30 12 / 2009
Polyglot Folding (Ruby, Clojure, Scala)
fold in a nutshell
It’s common to use the fold family of higher order functions (inject, reduce, and friends, depending on the language) to “reduce” some sequence to a single value through sequential application of a function taking two arguments. It’s often used to do things like sum an array of integers. Because this usage is so common, fold is often thought of as a “destructive” or “information-losing” operation.
It doesn’t need to be. Below you’ll find examples offered up in Ruby, Scala, and Clojure that demonstrate use of an explicity supplied accumulator value. This technique allows for more powerful folds and serves as a way to more concisely write what in imperative languages would involve a loop and a temporary variable.

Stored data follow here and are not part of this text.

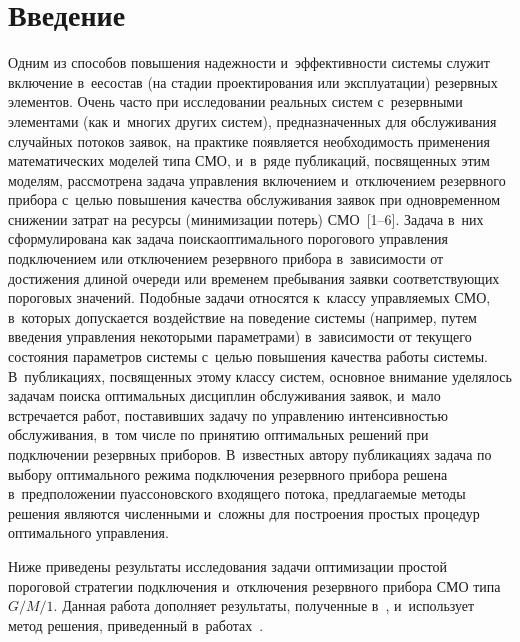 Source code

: \begin{multicols}{2}

\label{st\stat}

\section{Введение}

  Одним из способов повышения надежности и~эффективности сис\-те\-мы 
служит включение в~ее\linebreak состав (на стадии проектирования или эксплуатации) 
резервных элементов. Очень часто при исследовании реальных сис\-тем 
с~резервными элементами (как и~многих других сис\-тем), \mbox{предназначенных} для 
обслуживания случайных потоков заявок, на практике появляется 
необходимость применения математических моделей типа 
СМО, и~в~ряде пуб\-ли\-ка\-ций, посвященных этим моделям, 
рассмотрена задача управ\-ле\-ния включением и~отключением резервного 
прибора с~целью повышения качества обслуживания заявок при 
одновременном снижении затрат на ресурсы (минимизации потерь)  
СМО~[1--6]. Задача в~них сформулирована как задача поиска\linebreak оптимального 
порогового управления подключением или отключением резервного прибора 
в~зависимости от достижения длиной очереди или временем пребывания 
заявки соответствующих \mbox{пороговых} значений. Подобные задачи относятся\linebreak 
к~классу управ\-ля\-емых СМО, в~которых допускается 
воздействие на поведение сис\-те\-мы (например, путем введения управ\-ле\-ния 
некоторыми па\-ра\-мет\-ра\-ми) в~за\-ви\-си\-мости от текущего со\-сто\-яния параметров 
сис\-те\-мы с~\mbox{целью} повышения качества работы сис\-те\-мы. В~пуб\-ли\-ка\-ци\-ях, 
посвященных этому классу сис\-тем, основное внимание уделялось задачам 
поиска оптимальных дисциплин обслуживания заявок, и~мало встречается 
работ, по\-ста\-вив\-ших задачу по управ\-ле\-нию ин\-тен\-сив\-ностью обслуживания, 
в~том числе по принятию оптимальных решений при подключении резервных 
приборов. В~известных автору пуб\-ли\-ка\-ци\-ях задача по выбору оптимального 
режима подключения резервного прибора решена в~предположении 
пуассоновского входящего потока, пред\-ла\-га\-емые методы решения являются 
численными и~сложны для построения простых процедур оптимального  
управ\-ле\-ния. 
  
  Ниже приведены результаты исследования задачи оптимизации простой 
пороговой стратегии подключения и~отключения резервного прибора СМО 
типа $G/M/1$. Данная работа дополняет результаты, полученные в~\cite{6-aga}, 
и~использует метод решения, приведенный в~работах~\cite{7-aga, 8-aga}.


\end{multicols}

This post is probably more for me than for you, but I hope you enjoy it nonetheless, and I welcome comments and suggestions.
intro to folding
in Ruby
In Ruby, to find the sum of an array of numbers, one might write something like this:
[1,2,3].inject{|l,r| l+r}
In this case [1], the Proc {|l,r| l+r} is passed to the inject [2] method of the Array class. inject calls the function with arguments l = 1 and r = 2, the left-most elements in the array. The result of this application is the number 3, which is stored.

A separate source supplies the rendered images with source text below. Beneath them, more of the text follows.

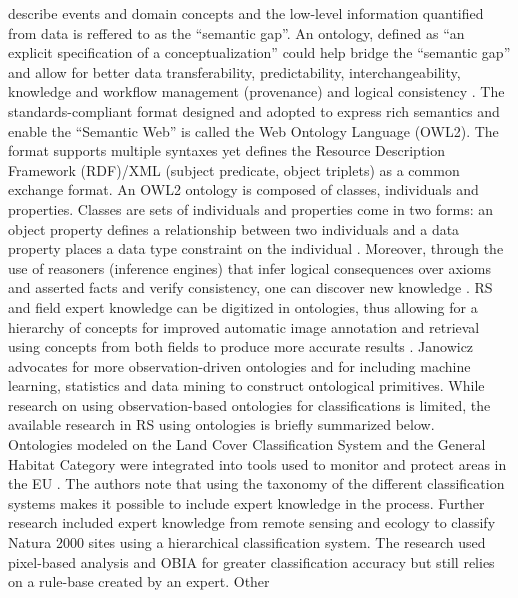 \documentclass[authoryear, review,12pt,number]{elsarticle}
\begin{document}
describe events and domain concepts and the low-level information quantified 
from data is reffered to as the ``semantic gap''.
An ontology, defined as ``an explicit specification of a conceptualization''
\citep{gruber1993} could help bridge the ``semantic gap'' and allow for
better data transferability, predictability, interchangeability, knowledge
and workflow management (provenance) and logical 
consistency \citep{Janowicz2012}.
The standards-compliant format designed and adopted to express rich semantics 
and enable the ``Semantic Web'' is called the Web Ontology Language (OWL2). 
The format supports multiple syntaxes yet defines the Resource 
Description Framework (RDF)/XML (subject predicate, object triplets) as a 
common exchange format. An OWL2 ontology is composed of classes, individuals 
and properties. Classes are sets of individuals and properties come in 
two forms: an object property defines a relationship between two individuals 
and a data property  places a data type constraint on the 
individual \citep{OWL2}.
Moreover, through the use of reasoners (inference engines) 
that infer logical consequences over axioms and asserted facts and verify 
consistency, one can discover new knowledge \citep{Arvor2013, Andres2013a}. RS 
and field expert knowledge can 
be digitized in ontologies, thus allowing for a hierarchy of concepts for 
improved automatic image annotation and retrieval using concepts from both 
fields to produce more accurate results 
\cite{Srikanth:2005:EOA:1076034.1076128}. Janowicz \citep{Janowicz2012} 
advocates for more observation-driven ontologies and for including machine 
learning, 
statistics and data mining to construct ontological primitives. While research 
on using observation-based ontologies for classifications is limited, the 
available research in RS using ontologies is briefly summarized below. \\
Ontologies modeled on the Land Cover Classification
System and the General Habitat Category were integrated into tools used to 
monitor and protect areas in the EU \citep{Arvor2013}. The authors note 
that using the taxonomy of the different classification systems
makes it possible to include expert knowledge in the process. 
Further research included expert knowledge from remote sensing and ecology to 
classify Natura 2000 sites using a hierarchical classification system. The 
research used pixel-based analysis and OBIA for greater classification accuracy 
but still relies on a rule-base created by an expert\citep{Lucas2015}. Other 
\end{document}
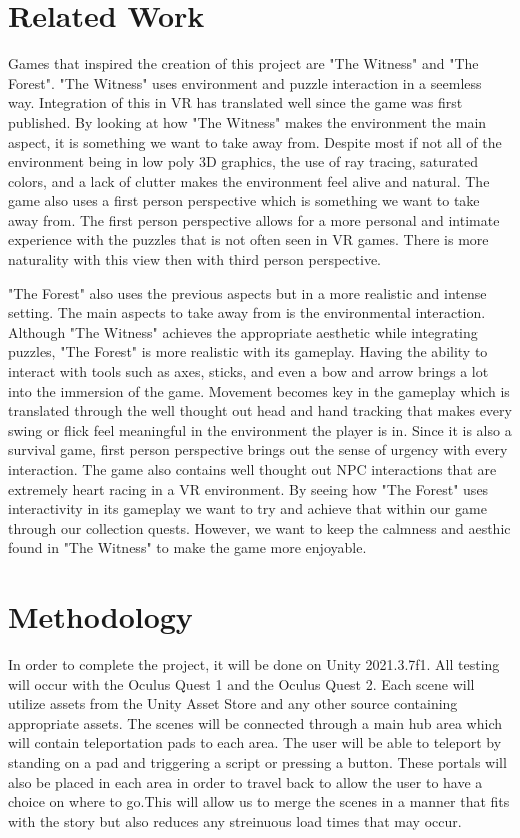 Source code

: \documentclass{vgtc}                          %
\begin{document}
\section{Related Work}
Games that inspired the creation of this project are "The Witness" and "The Forest". "The Witness" uses environment and puzzle interaction in a seemless way. Integration of this in VR has translated well
since the game was first published. By looking at how "The Witness" makes the environment the main aspect, it is something we want to take away from. Despite most if not all of the environment being in low poly 3D graphics, the 
use of ray tracing, saturated colors, and a lack of clutter makes the environment feel alive and natural. The game also uses a first person perspective which is something we want to take away from. The first person perspective allows for a more 
personal and intimate experience with the puzzles that is not often seen in VR games. There is more naturality with this view then with third person perspective.

"The Forest" also uses the previous aspects but in a more realistic and intense setting. The main aspects to take away from is the environmental interaction. Although "The Witness" achieves the appropriate aesthetic while integrating puzzles, "The Forest"
is more realistic with its gameplay. Having the ability to interact with tools such as axes, sticks, and even a bow and arrow brings a lot into the immersion of the game. Movement becomes key in the gameplay which is translated through the well thought out head and hand tracking
that makes every swing or flick feel meaningful in the environment the player is in. Since it is also a survival game, first person perspective brings out the sense of urgency
with every interaction. The game also contains well thought out NPC interactions that are extremely heart racing in a VR environment. By seeing how "The Forest" uses interactivity in its gameplay we want to try and achieve that within our game through our collection
quests. However, we want to keep the calmness and aesthic found in "The Witness" to make the game more enjoyable.

\section{Methodology}
In order to complete the project, it will be done on Unity 2021.3.7f1. All testing will occur with the Oculus Quest 1 and the Oculus Quest 2. Each scene will utilize assets from the Unity Asset Store and any other
source containing appropriate assets. The scenes will be connected through a main hub area which will contain teleportation pads to each area. The user will be able to teleport by standing on a pad and triggering
a script or pressing a button. These portals will also be placed in each area
in order to travel back to allow the user to have a choice on where to go.This will allow us to merge the scenes in a manner that fits with the story but also reduces any streinuous load times that may
occur.
\end{document}
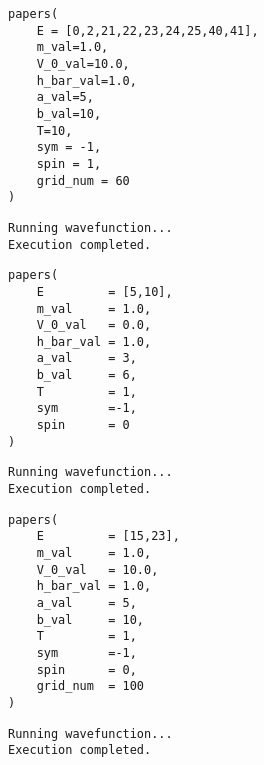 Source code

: \documentclass[11pt]{article}
\begin{document}
\begin{center}

\end{center}

\begin{verbatim}
papers(
    E = [0,2,21,22,23,24,25,40,41],
    m_val=1.0,
    V_0_val=10.0,
    h_bar_val=1.0,
    a_val=5,
    b_val=10,
    T=10,
    sym = -1,
    spin = 1,
    grid_num = 60
)
\end{verbatim}

\label{orgd1bf213}
\begin{verbatim}
Running wavefunction...
Execution completed.
\end{verbatim}

\begin{center}

\end{center}

\begin{verbatim}
papers(
    E         = [5,10],
    m_val     = 1.0,
    V_0_val   = 0.0,
    h_bar_val = 1.0,
    a_val     = 3,
    b_val     = 6,
    T         = 1,
    sym       =-1,
    spin      = 0
)
\end{verbatim}

\label{orgdde20d9}
\begin{verbatim}
Running wavefunction...
Execution completed.
\end{verbatim}

\begin{center}

\end{center}

\begin{verbatim}
papers(
    E         = [15,23],
    m_val     = 1.0,
    V_0_val   = 10.0,
    h_bar_val = 1.0,
    a_val     = 5,
    b_val     = 10,
    T         = 1,
    sym       =-1,
    spin      = 0,
    grid_num  = 100
)
\end{verbatim}

\label{orgf259aef}
\begin{verbatim}
Running wavefunction...
Execution completed.
\end{verbatim}
\end{document}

As long as elements remain in the sequence, the result of the previous application is stored and used as the “left” argument to the function, and the next element of the sequence is used as the “right” argument. This continual application of the function using the current result and next element continues left to right, until no elements remain.
So, after the result 3 stored, {|l,r| l+r} is called again with l = 3 and r = 3. The result of this call is 6, which is then returned, since no elements remain. [3]
in Scala
Scala, like Ruby, supports the notion of first-class functions and as such provides also a “reduce” method on collections like arrays.
The most Ruby-like example might be:
Array(1,2,3).reduceLeft((l,r) => l+r))
As in the Ruby example, a method taking two arguments is passed to reduceLeft and elements in the array are sequentially added together left to right, and a sum is returned when no elements remain. [4]
in Clojure
While Clojure’s syntax is much different than Ruby’s or Scala’s, the basic ingredients of folding can be recognized in this snippet:
(reduce (fn [l r] (+ l r)) [1 2 3])
Here, the function reduce is called with two arguments: a function taking two arguments, and a sequence (in this case a vector) of values on which to operate.
The idiomatic way to write this, which doesn’t require us to wrap + with an anonymous function, looks like this [5]:
(reduce + [1 2 3])
nondestructive folding
So far, the examples have assumed that the “accumulator” value - the value that is continually passed as the left argument to the function as fold moves left to right - is of the same type as the elements of the sequence. In the examples, this has been an integer. Because the accumulator is also the value that is returned by fold, all of the examples above return not an array but an integer value: the sum.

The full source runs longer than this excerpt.